What the task requires:
Tally every line of the entries that contains the string "levels", then reply with only that number.

::: Input records

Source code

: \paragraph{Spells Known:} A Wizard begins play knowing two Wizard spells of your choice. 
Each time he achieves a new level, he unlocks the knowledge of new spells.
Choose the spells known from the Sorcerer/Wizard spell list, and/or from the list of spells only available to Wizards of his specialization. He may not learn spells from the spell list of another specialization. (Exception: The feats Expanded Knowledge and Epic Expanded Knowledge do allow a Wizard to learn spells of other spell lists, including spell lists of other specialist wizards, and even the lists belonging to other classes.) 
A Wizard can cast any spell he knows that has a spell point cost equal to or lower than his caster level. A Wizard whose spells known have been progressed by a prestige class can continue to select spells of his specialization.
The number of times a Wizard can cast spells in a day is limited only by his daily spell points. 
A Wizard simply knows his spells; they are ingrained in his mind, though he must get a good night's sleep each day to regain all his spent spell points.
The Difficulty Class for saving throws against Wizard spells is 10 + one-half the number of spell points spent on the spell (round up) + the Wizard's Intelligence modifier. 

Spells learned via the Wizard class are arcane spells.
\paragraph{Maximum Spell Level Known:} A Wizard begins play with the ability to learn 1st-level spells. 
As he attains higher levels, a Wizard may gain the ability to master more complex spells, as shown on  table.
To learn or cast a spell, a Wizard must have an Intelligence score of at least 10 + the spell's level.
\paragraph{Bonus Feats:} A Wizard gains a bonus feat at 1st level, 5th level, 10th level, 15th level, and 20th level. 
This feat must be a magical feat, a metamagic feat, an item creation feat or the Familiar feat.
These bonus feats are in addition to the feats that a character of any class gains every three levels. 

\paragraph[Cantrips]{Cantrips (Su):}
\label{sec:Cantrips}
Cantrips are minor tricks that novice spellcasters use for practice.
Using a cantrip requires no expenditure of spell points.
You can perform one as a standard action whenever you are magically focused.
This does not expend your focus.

::::::

Exercise response:
2